The company, whose motto is “let’s make chocolate 100 per cent slave-free”, has been backed by the actor Idris Elba, who said in an advert: “What’s not to love about chocolate? Well, two million children working illegally on cocoa plantations. That’s unfair.” Yet in the year to April 2021, Tony’s found 1,701 cases of child labour in its supply chain, a huge rise from 387 the previous year.
In the cocoa industry, children are routinely found using machetes, applying chemicals and performing other hazardous tasks on plantations, according to campaigners.
The number of child labourers used by Tony’s suppliers was revealed in its annual “fair report” which said: “While we’ve never found any cases of modern slavery in our supply chain, we do find cases of child labour. But before your alarm bells go off, know this: finding cases of child labour in the supply chain means change is happening. We want to find the children performing illegal labour. Only then can we work with the families to address the problem.”
Tony’s gets its beans from Ghana and Cote d’Ivoire. It then uses the Swiss firm Barry Callebaut, one of the world’s largest chocolate manufacturers, to turn these into liquid chocolate on a production line segregated from the rest of the factory, to ensure traceability.
Barry Callebaut identified 21,258 cases of child labour in its supply chain, according to a report. Critics say working with Barry Callebaut allows the company to save money, but Tony’s said it paid “more to ensure our cocoa beans are fully segregated”.
Ayn Riggs, founder of Slave Free Chocolate, said Tony’s was “pitching virtue to consumers” but was “completely dependent on its relationship with Barry Callebaut to make and sell chocolate which is in fact tainted by child labourers”. Last year Tony’s was removed from the Slave Free Chocolate list of “ethical companies” — which includes brands such as Montezuma’s and Divine — because of its links to Barry Callebaut.
Explaining rising numbers of exploited children in its supply chain, Tony’s said growing sales meant it was now working with more co-operatives. The firm said it had “remediated” 366 cases of child labour in 2020-21, an increase of 67 per cent on the previous year. This can involve interventions such as arranging birth certificates for children so they can attend school or vocational training.

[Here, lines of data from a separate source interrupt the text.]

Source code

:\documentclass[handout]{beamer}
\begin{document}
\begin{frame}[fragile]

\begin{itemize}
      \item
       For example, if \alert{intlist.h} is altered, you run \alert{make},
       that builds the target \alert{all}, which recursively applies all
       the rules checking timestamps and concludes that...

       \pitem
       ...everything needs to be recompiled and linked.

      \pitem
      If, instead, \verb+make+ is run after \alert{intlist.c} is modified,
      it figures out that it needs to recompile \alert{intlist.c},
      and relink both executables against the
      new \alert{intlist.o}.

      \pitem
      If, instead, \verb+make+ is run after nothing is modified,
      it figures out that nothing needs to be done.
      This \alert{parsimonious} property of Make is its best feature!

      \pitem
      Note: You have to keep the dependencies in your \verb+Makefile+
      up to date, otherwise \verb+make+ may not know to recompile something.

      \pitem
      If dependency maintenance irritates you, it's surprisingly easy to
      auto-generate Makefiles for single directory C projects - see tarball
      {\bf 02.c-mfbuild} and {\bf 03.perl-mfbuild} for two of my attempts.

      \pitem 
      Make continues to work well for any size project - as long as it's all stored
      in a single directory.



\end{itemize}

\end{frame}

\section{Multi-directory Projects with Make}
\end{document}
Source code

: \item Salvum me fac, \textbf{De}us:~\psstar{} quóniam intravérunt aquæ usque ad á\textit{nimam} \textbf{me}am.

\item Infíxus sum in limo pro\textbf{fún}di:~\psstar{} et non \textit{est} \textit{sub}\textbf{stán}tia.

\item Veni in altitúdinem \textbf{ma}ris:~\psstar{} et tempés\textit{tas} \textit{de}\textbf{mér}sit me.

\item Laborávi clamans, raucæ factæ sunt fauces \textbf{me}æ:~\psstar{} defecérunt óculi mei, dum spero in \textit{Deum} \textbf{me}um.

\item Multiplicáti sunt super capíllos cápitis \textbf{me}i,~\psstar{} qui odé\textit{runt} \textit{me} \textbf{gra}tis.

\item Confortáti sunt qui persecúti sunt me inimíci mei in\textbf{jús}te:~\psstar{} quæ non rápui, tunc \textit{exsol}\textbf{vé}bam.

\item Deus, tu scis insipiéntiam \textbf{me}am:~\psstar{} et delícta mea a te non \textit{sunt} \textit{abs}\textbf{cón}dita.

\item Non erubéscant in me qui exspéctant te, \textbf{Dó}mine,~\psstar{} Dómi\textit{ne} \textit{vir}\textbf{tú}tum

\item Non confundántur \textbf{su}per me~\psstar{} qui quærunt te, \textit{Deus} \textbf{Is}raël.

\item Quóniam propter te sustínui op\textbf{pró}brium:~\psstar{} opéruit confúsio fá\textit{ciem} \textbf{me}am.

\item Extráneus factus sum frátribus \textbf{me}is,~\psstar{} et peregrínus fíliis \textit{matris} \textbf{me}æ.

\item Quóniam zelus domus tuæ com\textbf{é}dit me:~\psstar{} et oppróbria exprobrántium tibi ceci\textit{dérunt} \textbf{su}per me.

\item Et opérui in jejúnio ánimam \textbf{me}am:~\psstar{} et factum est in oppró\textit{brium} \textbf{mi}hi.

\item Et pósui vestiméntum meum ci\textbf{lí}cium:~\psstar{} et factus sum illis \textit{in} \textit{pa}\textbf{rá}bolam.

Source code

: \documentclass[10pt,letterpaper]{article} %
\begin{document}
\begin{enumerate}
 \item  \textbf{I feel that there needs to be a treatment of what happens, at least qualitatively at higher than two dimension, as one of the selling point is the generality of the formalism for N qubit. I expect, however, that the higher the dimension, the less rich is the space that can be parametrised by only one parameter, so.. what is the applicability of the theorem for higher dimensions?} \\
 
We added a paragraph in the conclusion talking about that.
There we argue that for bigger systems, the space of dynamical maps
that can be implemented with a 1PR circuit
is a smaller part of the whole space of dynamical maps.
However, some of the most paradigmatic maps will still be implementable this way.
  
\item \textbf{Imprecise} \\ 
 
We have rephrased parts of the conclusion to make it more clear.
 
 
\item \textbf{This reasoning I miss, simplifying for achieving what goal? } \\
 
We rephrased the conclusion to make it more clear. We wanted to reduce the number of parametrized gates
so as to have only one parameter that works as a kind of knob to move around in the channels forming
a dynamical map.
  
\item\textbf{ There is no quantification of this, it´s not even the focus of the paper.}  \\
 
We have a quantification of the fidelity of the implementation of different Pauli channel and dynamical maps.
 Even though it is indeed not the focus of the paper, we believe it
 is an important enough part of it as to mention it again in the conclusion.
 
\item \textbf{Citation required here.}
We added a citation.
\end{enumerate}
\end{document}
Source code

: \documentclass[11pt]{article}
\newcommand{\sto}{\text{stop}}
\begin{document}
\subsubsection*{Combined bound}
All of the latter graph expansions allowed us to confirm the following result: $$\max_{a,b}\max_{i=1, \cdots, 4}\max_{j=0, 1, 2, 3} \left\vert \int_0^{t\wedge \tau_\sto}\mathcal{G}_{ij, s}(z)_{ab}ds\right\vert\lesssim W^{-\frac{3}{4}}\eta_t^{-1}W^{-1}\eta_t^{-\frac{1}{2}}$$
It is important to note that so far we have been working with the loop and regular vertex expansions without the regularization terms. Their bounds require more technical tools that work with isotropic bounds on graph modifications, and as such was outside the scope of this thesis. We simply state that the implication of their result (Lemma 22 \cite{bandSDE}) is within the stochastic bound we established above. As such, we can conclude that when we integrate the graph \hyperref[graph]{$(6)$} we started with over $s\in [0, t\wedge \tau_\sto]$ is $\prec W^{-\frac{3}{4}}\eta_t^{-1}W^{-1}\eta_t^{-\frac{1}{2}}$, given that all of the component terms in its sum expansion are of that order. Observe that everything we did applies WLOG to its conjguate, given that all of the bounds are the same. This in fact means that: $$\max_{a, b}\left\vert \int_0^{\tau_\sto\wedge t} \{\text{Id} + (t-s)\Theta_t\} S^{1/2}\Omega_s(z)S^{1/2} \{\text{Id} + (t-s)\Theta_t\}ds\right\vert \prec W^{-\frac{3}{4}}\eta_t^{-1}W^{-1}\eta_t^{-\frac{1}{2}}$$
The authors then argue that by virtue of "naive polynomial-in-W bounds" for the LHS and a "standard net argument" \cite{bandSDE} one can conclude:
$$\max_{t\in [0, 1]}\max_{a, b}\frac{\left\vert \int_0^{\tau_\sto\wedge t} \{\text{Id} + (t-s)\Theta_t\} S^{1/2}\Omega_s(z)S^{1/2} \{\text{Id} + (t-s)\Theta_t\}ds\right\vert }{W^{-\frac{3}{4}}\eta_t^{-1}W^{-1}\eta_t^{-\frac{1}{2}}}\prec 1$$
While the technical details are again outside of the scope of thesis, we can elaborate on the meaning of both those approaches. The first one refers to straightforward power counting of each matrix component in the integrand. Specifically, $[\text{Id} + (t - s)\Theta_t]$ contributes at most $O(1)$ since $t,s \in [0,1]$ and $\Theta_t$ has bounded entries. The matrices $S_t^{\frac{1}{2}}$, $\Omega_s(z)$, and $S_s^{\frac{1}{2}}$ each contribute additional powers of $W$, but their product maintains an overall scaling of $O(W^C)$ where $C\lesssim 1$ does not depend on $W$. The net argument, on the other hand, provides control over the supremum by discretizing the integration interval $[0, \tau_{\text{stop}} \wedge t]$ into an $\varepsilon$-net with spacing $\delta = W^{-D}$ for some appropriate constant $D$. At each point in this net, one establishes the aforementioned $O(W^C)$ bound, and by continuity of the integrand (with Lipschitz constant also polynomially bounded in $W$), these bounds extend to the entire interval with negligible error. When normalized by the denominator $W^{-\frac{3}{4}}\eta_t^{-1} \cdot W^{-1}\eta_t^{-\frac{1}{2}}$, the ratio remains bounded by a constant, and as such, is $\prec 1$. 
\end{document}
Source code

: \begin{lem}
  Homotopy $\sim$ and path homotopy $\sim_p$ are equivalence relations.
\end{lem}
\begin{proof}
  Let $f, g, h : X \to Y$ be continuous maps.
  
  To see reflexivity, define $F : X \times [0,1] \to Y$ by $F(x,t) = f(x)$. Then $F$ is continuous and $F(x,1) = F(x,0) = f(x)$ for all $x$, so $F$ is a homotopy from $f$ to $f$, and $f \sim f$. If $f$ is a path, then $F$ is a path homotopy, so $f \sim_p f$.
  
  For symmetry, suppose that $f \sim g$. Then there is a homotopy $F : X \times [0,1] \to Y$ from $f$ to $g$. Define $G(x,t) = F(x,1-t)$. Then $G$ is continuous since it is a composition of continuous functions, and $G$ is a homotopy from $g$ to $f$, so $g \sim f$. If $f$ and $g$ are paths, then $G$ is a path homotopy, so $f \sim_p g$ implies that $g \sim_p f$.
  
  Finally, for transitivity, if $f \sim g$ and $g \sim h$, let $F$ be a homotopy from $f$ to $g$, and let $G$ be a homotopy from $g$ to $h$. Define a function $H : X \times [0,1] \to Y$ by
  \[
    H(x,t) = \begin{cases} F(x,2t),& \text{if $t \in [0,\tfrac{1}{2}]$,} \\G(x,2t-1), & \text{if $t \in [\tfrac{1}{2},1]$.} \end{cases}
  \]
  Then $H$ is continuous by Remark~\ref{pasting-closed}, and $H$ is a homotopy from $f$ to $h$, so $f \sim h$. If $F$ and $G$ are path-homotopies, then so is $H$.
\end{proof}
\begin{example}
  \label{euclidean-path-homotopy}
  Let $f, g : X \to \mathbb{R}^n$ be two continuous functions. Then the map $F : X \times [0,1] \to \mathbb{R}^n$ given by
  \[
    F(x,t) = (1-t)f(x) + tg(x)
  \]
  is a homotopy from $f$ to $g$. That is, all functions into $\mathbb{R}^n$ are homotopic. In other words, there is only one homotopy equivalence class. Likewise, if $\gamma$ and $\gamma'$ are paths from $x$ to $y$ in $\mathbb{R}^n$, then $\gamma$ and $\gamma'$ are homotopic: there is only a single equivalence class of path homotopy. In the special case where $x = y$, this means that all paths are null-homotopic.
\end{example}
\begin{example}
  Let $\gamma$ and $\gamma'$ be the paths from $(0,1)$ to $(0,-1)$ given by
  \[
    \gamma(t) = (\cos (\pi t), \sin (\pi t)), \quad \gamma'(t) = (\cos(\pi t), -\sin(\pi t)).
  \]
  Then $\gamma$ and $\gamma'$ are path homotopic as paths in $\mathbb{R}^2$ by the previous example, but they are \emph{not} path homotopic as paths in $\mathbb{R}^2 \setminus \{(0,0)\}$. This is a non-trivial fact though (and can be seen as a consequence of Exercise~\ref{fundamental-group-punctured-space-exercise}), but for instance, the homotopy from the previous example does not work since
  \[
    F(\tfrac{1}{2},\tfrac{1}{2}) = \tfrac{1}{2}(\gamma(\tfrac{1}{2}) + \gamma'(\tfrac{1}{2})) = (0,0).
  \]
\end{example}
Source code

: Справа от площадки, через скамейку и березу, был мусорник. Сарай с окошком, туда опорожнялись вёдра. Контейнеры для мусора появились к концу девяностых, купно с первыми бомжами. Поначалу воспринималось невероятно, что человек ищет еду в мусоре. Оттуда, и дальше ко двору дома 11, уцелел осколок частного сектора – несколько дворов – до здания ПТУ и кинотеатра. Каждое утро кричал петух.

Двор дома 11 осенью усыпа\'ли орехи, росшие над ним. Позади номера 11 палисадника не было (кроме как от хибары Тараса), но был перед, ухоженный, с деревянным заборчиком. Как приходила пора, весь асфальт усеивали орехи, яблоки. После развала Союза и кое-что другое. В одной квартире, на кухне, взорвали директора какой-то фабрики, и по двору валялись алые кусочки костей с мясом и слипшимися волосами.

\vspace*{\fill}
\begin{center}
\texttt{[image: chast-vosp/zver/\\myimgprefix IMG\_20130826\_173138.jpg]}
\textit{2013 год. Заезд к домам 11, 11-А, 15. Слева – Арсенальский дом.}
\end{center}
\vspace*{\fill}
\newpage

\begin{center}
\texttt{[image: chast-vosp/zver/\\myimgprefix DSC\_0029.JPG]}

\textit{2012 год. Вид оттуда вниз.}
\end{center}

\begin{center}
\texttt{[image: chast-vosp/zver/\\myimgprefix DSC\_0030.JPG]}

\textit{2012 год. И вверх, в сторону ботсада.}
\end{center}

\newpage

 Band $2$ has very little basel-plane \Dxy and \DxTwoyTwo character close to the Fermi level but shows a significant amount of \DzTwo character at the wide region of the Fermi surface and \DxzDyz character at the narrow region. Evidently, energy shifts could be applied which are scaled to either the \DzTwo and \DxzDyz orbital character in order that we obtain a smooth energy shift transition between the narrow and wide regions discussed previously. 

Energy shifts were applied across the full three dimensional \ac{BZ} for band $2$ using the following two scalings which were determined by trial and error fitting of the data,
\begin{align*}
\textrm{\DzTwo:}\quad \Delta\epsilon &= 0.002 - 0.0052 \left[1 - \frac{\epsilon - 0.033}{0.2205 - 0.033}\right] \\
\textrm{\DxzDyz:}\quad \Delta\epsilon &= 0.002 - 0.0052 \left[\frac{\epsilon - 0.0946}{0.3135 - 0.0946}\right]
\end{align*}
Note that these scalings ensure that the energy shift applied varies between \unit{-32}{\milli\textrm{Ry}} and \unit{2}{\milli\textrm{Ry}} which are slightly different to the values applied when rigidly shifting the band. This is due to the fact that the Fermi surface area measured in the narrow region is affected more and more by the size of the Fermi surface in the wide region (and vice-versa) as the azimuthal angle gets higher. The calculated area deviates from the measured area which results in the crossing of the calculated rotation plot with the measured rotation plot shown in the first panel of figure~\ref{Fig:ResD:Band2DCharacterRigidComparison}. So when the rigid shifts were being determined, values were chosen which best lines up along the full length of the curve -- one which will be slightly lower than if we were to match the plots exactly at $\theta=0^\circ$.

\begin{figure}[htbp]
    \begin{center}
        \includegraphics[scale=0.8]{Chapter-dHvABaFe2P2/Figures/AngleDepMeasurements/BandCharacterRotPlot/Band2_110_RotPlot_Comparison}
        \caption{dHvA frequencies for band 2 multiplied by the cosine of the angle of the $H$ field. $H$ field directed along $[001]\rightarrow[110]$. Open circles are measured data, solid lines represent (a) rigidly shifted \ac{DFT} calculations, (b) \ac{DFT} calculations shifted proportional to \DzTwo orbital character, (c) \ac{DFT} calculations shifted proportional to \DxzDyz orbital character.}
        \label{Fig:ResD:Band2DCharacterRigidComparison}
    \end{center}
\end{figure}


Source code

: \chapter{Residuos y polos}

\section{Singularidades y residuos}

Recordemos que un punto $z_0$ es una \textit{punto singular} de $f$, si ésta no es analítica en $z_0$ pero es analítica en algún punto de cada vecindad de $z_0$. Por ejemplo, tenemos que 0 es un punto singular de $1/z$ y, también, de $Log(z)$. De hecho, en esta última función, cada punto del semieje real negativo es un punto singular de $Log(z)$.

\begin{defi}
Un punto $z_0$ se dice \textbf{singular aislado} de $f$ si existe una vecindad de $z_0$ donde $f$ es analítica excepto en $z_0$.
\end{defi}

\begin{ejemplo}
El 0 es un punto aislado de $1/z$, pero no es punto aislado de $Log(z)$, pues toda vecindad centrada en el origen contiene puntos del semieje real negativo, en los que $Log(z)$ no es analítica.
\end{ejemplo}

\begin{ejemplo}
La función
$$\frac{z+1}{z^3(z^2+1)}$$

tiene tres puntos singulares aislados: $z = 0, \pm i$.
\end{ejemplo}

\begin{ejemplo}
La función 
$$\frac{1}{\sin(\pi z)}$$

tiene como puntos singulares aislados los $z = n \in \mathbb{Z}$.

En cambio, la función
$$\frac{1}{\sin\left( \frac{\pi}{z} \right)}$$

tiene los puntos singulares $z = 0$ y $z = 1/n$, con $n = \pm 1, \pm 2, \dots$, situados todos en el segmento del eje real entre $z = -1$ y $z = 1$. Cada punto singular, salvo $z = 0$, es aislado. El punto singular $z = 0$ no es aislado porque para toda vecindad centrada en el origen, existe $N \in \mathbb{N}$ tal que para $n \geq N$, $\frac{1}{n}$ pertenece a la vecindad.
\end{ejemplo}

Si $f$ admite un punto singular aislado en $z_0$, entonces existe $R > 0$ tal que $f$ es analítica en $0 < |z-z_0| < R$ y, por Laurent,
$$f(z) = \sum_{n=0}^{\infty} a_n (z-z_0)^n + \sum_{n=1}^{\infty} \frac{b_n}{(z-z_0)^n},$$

Lise Colyer, co-founder of OmniAction, a group working to create an independent measure of sustainability across the food sector, said: “This is a good example of why it is so difficult for consumers to make ethical choices. If someone was walking past a Tony’s stand in a supermarket, they would think, ‘Oh, well, this is an entirely ethical option’.” She added: “However, it is progress that Tony’s is accounting for the child labour in its supply chains.”